AIM OF THE EXERCISE
Transcribe exactly the lines that fall between the one holding "characterNode.attachChild(hands);" and the one holding "Each geometry is", inclusive, from the entries below.

:: AVAILABLE DATA ::

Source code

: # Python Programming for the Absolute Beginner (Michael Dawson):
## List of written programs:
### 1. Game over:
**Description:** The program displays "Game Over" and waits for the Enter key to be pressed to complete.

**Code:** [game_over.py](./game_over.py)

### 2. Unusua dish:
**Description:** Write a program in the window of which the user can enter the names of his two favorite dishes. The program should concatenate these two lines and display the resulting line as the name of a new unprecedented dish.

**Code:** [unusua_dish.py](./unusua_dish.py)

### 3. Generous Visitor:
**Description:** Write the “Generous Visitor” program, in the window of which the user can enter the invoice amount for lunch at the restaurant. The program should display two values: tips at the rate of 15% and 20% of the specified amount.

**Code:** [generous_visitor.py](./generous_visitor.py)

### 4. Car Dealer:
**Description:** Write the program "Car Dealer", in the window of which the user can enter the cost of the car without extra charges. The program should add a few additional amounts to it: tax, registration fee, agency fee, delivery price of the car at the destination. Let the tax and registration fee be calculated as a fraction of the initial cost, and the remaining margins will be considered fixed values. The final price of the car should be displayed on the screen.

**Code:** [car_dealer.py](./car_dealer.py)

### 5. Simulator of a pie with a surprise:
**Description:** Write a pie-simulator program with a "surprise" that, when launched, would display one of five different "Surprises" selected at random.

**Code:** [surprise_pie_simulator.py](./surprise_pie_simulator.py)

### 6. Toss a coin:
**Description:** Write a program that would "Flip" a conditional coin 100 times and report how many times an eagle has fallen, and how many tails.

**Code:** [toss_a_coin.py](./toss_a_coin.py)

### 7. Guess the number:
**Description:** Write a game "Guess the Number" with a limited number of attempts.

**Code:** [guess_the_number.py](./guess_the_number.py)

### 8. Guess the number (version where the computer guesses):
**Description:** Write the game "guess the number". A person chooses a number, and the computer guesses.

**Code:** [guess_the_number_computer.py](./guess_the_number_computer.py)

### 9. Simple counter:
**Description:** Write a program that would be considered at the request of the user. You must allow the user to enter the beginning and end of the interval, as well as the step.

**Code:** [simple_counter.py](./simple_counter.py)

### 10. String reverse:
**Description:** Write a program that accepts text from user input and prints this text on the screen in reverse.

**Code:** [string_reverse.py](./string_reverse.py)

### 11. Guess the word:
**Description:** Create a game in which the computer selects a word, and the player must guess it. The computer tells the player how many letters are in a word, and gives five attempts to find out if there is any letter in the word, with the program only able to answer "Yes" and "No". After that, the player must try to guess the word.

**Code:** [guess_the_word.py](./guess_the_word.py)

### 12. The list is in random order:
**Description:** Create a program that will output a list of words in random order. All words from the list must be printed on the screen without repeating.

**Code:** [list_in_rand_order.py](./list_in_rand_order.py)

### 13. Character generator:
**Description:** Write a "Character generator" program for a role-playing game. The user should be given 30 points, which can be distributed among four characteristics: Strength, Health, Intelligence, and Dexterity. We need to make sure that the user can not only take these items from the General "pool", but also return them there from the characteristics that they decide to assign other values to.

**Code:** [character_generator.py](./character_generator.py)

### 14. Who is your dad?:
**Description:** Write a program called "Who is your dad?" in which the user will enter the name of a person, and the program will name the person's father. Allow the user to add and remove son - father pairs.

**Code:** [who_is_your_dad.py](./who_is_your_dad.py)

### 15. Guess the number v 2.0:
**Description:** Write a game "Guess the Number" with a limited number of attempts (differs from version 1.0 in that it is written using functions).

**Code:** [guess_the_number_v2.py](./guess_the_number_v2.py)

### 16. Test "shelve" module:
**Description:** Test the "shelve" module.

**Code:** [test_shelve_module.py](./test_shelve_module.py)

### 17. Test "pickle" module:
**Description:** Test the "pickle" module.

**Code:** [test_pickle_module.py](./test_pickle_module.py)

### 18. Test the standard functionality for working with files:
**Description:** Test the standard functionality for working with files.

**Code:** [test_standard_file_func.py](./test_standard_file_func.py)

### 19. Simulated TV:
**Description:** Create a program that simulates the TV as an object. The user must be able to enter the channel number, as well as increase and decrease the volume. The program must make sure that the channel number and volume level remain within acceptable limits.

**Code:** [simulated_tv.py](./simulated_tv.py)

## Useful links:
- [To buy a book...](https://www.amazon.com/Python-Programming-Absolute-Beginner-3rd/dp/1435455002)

:::
:: AVAILABLE DATA ::

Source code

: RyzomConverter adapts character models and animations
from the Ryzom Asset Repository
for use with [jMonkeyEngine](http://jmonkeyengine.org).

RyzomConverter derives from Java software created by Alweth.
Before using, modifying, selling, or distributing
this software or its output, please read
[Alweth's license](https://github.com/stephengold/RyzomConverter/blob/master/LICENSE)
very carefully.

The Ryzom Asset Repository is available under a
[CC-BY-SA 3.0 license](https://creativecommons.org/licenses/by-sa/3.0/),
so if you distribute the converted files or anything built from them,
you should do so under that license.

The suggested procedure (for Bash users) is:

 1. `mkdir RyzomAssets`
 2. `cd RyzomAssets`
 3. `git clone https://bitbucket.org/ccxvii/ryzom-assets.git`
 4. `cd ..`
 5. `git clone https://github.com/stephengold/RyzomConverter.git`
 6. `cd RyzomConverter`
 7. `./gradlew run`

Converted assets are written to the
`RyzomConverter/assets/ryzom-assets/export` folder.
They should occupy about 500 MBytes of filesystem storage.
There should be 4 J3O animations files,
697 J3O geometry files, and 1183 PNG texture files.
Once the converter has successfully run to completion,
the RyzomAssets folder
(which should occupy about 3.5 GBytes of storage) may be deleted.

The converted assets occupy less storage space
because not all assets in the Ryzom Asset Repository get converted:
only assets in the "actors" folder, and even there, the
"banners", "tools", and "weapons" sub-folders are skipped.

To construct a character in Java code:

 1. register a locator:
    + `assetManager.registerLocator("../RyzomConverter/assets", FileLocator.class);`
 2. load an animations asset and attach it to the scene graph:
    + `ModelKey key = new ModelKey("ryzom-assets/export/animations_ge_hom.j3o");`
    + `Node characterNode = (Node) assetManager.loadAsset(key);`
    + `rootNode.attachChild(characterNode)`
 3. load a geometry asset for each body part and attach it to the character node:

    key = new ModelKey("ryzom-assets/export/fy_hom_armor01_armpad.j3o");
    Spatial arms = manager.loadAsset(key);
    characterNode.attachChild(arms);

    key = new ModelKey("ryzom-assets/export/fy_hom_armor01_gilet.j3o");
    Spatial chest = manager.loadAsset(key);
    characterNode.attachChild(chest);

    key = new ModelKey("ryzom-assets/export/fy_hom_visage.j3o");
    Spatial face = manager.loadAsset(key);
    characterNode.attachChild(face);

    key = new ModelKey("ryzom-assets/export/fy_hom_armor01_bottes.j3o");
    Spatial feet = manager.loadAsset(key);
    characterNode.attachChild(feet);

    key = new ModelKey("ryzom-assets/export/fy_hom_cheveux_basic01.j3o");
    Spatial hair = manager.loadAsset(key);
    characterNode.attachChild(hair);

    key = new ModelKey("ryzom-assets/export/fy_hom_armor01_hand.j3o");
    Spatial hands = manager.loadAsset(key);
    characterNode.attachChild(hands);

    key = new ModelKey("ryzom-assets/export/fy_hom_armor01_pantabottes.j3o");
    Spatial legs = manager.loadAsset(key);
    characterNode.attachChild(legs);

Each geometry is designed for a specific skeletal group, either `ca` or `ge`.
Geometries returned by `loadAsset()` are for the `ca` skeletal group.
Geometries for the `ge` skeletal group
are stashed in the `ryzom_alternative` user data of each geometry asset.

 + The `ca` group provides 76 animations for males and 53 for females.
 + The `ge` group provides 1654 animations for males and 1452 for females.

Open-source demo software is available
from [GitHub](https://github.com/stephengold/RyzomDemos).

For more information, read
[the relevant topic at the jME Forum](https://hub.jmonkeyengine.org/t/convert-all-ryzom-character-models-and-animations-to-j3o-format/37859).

:::

RESPONSE FOR THIS EXERCISE
    characterNode.attachChild(hands);

    key = new ModelKey("ryzom-assets/export/fy_hom_armor01_pantabottes.j3o");
    Spatial legs = manager.loadAsset(key);
    characterNode.attachChild(legs);

Each geometry is designed for a specific skeletal group, either `ca` or `ge`.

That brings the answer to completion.